▼

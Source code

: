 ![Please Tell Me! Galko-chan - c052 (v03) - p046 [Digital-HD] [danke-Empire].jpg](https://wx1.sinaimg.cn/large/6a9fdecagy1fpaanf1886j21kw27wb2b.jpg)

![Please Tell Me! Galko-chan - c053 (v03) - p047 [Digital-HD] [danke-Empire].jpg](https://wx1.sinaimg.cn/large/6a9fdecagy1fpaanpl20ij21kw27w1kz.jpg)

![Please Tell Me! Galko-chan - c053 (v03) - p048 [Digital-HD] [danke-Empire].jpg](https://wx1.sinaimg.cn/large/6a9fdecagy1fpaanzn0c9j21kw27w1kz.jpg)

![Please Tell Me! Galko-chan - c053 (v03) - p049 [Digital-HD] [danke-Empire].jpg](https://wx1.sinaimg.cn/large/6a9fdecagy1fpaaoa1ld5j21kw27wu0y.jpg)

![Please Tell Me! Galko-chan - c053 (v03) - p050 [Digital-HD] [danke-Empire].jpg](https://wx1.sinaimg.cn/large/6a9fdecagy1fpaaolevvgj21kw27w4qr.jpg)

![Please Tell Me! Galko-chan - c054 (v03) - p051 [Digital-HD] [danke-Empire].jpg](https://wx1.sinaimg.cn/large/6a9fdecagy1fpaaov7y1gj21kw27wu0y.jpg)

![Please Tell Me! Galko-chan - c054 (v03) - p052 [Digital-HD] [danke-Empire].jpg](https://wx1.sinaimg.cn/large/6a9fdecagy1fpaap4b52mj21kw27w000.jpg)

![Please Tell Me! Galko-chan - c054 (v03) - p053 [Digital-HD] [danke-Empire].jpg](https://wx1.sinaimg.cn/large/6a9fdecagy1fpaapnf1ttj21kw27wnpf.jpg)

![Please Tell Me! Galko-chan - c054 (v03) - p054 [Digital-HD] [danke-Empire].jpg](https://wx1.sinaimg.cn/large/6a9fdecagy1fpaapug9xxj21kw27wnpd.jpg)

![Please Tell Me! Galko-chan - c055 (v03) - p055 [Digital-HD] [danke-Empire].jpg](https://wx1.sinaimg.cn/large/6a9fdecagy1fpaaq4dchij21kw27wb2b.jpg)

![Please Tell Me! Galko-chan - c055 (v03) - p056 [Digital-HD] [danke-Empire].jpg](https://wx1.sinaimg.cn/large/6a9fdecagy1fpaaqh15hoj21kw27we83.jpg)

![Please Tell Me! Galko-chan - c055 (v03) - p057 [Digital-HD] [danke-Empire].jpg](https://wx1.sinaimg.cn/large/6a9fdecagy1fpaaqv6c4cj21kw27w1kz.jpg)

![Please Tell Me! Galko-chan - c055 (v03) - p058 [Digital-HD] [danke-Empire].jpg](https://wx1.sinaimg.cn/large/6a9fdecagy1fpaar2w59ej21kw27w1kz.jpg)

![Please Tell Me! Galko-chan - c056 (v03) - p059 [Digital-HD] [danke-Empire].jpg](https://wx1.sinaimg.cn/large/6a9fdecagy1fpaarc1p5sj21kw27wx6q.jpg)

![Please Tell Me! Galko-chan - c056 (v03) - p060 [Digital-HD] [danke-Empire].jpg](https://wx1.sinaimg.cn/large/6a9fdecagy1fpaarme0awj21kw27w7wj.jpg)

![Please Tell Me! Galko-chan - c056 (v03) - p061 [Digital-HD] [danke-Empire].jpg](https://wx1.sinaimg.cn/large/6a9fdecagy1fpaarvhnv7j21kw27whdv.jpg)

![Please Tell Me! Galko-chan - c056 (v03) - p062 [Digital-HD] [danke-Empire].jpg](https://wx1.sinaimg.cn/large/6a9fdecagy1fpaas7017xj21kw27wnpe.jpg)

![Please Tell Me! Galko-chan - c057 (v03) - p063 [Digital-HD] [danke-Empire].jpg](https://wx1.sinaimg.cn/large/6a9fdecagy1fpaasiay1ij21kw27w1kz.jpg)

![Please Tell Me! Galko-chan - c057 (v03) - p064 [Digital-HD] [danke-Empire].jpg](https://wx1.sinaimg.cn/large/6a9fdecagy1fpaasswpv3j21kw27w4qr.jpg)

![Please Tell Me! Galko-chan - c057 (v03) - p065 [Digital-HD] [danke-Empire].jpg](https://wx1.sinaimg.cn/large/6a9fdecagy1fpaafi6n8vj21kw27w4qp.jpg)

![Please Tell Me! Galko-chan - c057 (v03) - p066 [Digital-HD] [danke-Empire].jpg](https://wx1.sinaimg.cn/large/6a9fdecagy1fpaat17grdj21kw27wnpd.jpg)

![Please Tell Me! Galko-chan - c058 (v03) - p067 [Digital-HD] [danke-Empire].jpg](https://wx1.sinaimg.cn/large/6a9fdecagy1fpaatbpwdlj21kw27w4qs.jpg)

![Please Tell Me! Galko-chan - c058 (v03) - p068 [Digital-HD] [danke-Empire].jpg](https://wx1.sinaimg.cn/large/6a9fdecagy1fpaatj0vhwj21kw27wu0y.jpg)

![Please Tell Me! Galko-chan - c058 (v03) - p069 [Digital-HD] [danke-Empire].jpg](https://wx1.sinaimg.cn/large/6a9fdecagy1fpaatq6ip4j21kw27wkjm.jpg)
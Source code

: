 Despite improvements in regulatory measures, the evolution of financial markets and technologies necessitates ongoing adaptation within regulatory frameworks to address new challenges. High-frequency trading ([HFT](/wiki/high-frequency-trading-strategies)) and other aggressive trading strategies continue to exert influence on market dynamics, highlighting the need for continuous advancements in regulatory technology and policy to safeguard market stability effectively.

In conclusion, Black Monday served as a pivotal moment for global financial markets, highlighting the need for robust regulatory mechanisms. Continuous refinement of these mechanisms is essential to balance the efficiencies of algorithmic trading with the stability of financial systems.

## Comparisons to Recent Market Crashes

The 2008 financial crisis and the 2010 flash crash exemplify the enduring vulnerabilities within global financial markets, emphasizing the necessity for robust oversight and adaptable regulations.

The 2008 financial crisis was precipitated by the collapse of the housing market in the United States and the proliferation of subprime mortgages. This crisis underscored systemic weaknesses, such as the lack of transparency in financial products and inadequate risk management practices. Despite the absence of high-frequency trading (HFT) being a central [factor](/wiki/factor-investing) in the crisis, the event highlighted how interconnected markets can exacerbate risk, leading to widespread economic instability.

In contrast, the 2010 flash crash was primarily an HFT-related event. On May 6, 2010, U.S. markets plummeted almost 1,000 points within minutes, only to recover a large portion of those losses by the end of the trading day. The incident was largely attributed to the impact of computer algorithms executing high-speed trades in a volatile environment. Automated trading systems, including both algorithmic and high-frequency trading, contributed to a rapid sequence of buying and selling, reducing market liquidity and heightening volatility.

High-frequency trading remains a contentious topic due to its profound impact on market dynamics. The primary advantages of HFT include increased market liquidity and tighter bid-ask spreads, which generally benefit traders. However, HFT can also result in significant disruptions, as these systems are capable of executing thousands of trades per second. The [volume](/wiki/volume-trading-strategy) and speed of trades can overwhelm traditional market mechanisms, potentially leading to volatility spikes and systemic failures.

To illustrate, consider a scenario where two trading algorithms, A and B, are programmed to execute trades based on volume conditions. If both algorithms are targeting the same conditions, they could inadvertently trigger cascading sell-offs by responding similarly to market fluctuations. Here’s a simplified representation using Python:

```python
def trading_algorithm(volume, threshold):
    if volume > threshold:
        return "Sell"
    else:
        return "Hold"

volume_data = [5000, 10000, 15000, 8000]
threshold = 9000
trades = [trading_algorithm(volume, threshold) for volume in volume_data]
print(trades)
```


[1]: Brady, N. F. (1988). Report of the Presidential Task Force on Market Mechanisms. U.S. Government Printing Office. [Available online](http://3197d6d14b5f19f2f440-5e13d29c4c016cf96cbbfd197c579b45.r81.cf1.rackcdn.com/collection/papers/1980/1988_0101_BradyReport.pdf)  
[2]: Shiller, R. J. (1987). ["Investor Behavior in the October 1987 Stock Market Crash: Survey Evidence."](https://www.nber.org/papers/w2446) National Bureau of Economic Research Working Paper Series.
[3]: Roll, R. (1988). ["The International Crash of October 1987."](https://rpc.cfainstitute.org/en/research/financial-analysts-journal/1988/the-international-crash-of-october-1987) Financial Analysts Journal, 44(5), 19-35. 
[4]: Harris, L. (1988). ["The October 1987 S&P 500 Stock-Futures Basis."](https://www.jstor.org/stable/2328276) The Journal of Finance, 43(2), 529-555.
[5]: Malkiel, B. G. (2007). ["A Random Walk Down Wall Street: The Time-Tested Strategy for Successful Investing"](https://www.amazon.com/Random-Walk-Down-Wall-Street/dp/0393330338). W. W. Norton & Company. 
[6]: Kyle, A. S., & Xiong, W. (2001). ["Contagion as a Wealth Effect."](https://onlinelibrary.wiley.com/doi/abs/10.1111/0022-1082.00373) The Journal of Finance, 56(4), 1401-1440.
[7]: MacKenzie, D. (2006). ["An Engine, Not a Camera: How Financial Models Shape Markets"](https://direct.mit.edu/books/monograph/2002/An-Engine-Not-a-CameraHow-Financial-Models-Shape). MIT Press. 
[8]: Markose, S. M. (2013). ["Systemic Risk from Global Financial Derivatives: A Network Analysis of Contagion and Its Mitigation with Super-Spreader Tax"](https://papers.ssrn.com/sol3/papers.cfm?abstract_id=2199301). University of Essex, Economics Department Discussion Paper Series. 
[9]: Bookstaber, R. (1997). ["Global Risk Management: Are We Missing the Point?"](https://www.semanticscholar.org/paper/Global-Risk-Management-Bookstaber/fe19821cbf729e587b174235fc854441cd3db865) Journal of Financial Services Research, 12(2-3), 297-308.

▲

Tell how many lines in the material above have the string "dynamics", using only the number.

◆ **FINISHED TASK**:
2